Kākā fledglings in Waitutu Forest
In the mid 2000s the kākā population in Waitutu Forest was being ravaged by stoats and possums with female birds and chicks the prime victims as they nested in tree cavities. Monitoring showed that males outnumbered females by an average of six to one.
A population sample taken in the remote lowland forest in December last year shows a turn-around in the parrot's fortunes with female kākā rebounding and young birds on the rise again.
DOC scientist Terry Greene, who sampled kākā at Waitutu in 2005—2007 and again last year, says the result is phenomenal.
"The proportion of female kākā has increased almost four-fold since the last survey and juvenile kākā by a factor of twenty."
"We knew that kākā were recovering but to find such strong evidence was hugely satisfying."
In 2005—2007 male kākā outnumbered females by six to one and no juveniles were seen or caught.

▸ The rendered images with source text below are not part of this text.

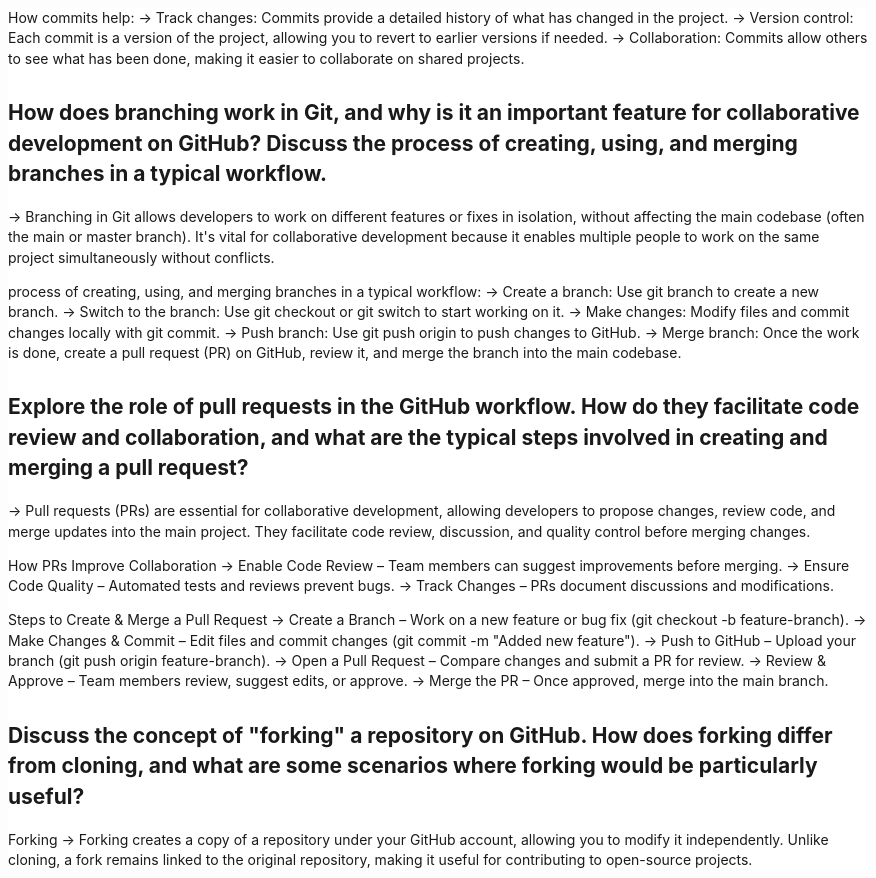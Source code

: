 How commits help:
-> Track changes: Commits provide a detailed history of what has changed in the project.
-> Version control: Each commit is a version of the project, allowing you to revert to earlier versions if needed.
-> Collaboration: Commits allow others to see what has been done, making it easier to collaborate on shared projects.

## How does branching work in Git, and why is it an important feature for collaborative development on GitHub? Discuss the process of creating, using, and merging branches in a typical workflow.

-> Branching in Git allows developers to work on different features or fixes in isolation, without affecting the main codebase (often the main or master branch). It's vital for collaborative development because it enables multiple people to work on the same project simultaneously without conflicts.

process of creating, using, and merging branches in a typical workflow:
-> Create a branch: Use git branch <branch-name> to create a new branch.
-> Switch to the branch: Use git checkout <branch-name> or git switch <branch-name> to start working on it.
-> Make changes: Modify files and commit changes locally with git commit.
-> Push branch: Use git push origin <branch-name> to push changes to GitHub.
-> Merge branch: Once the work is done, create a pull request (PR) on GitHub, review it, and merge the branch into the main codebase.

## Explore the role of pull requests in the GitHub workflow. How do they facilitate code review and collaboration, and what are the typical steps involved in creating and merging a pull request?

-> Pull requests (PRs) are essential for collaborative development, allowing developers to propose changes, review code, and merge updates into the main project. They facilitate code review, discussion, and quality control before merging changes.

How PRs Improve Collaboration
-> Enable Code Review – Team members can suggest improvements before merging.
-> Ensure Code Quality – Automated tests and reviews prevent bugs.
-> Track Changes – PRs document discussions and modifications.

Steps to Create & Merge a Pull Request
-> Create a Branch – Work on a new feature or bug fix (git checkout -b feature-branch).
-> Make Changes & Commit – Edit files and commit changes (git commit -m "Added new feature").
-> Push to GitHub – Upload your branch (git push origin feature-branch).
-> Open a Pull Request – Compare changes and submit a PR for review.
-> Review & Approve – Team members review, suggest edits, or approve.
-> Merge the PR – Once approved, merge into the main branch.

## Discuss the concept of "forking" a repository on GitHub. How does forking differ from cloning, and what are some scenarios where forking would be particularly useful?

Forking
-> Forking creates a copy of a repository under your GitHub account, allowing you to modify it independently. Unlike cloning, a fork remains linked to the original repository, making it useful for contributing to open-source projects.
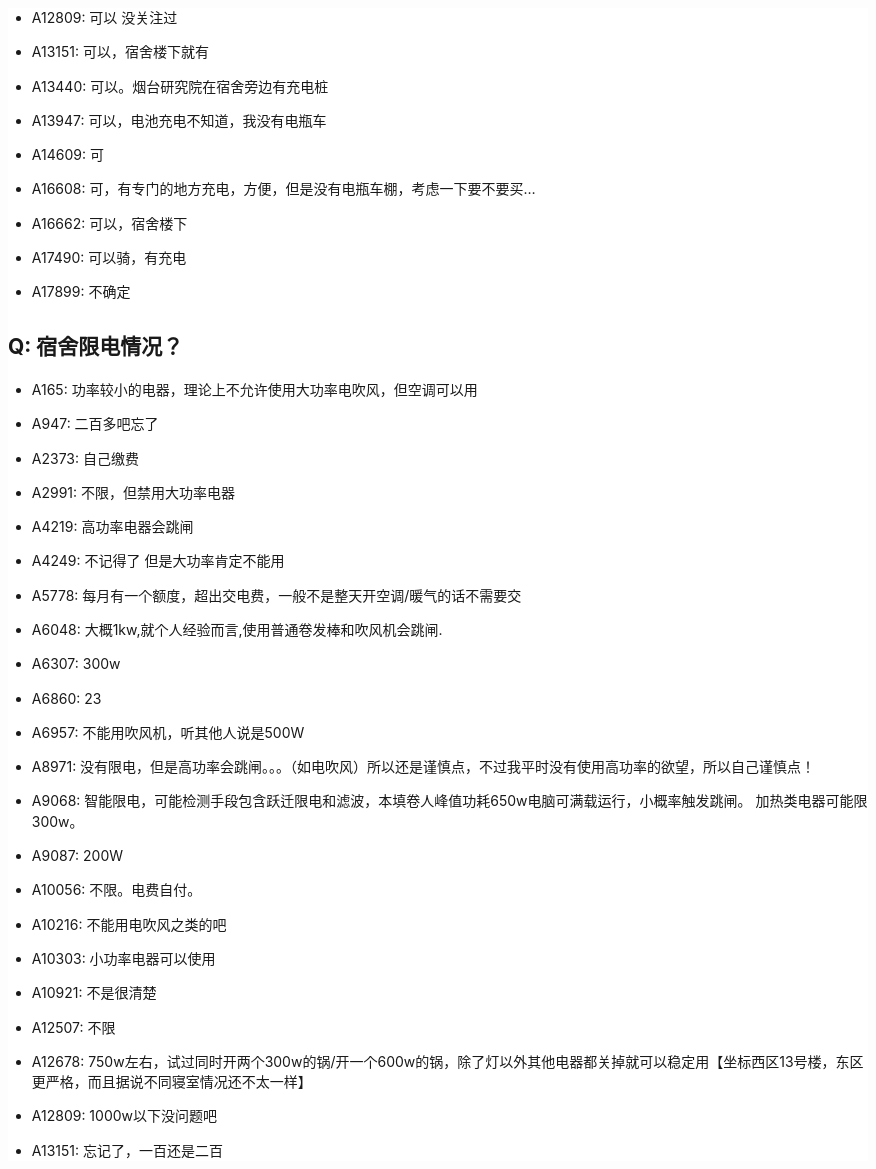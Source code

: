 - A12809: 可以 没关注过

- A13151: 可以，宿舍楼下就有

- A13440: 可以。烟台研究院在宿舍旁边有充电桩

- A13947: 可以，电池充电不知道，我没有电瓶车

- A14609: 可

- A16608: 可，有专门的地方充电，方便，但是没有电瓶车棚，考虑一下要不要买…

- A16662: 可以，宿舍楼下

- A17490: 可以骑，有充电

- A17899: 不确定

## Q: 宿舍限电情况？

- A165: 功率较小的电器，理论上不允许使用大功率电吹风，但空调可以用

- A947: 二百多吧忘了

- A2373: 自己缴费

- A2991: 不限，但禁用大功率电器

- A4219: 高功率电器会跳闸

- A4249: 不记得了 但是大功率肯定不能用

- A5778: 每月有一个额度，超出交电费，一般不是整天开空调/暖气的话不需要交

- A6048: 大概1kw,就个人经验而言,使用普通卷发棒和吹风机会跳闸.

- A6307: 300w

- A6860: 23

- A6957: 不能用吹风机，听其他人说是500W

- A8971: 没有限电，但是高功率会跳闸。。。（如电吹风）所以还是谨慎点，不过我平时没有使用高功率的欲望，所以自己谨慎点！

- A9068: 智能限电，可能检测手段包含跃迁限电和滤波，本填卷人峰值功耗650w电脑可满载运行，小概率触发跳闸。
加热类电器可能限300w。

- A9087: 200W

- A10056: 不限。电费自付。

- A10216: 不能用电吹风之类的吧

- A10303: 小功率电器可以使用

- A10921: 不是很清楚

- A12507: 不限

- A12678: 750w左右，试过同时开两个300w的锅/开一个600w的锅，除了灯以外其他电器都关掉就可以稳定用【坐标西区13号楼，东区更严格，而且据说不同寝室情况还不太一样】

- A12809: 1000w以下没问题吧

- A13151: 忘记了，一百还是二百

This year the margin has dropped to 1.7 times more males than females and 20 juveniles were caught as well as many fledglings seen, says Terry Greene.
Pest control at Waitutu Forest, in Fiordland National Park, has included localised trapping and poisoning for stoats and possums and three treatments of aerially-applied 1080 over up to 30,000 hectares when pest numbers have been high due to forest seeding.
Annual bird counts at over 700 points in the forest also show an increase in other forest birds such as robin and kākāriki.
The pest control programme at Waitutu Forest has been supported by the Waitutu SILNA (South Island Landless Natives Act) Māori owners and the Nature Heritage Fund, which contributed $1.7 million for pest control.
Waitutu Forest covers some 45,000 hectares of south eastern Fiordland and is one of the largest tracts of unmodified lowland forest left in New Zealand. It has an important South Island kākā population, small numbers of endangered mohua/yellowhead and many other forest birds such as robin, rifleman, kākāriki and ruru/morepork.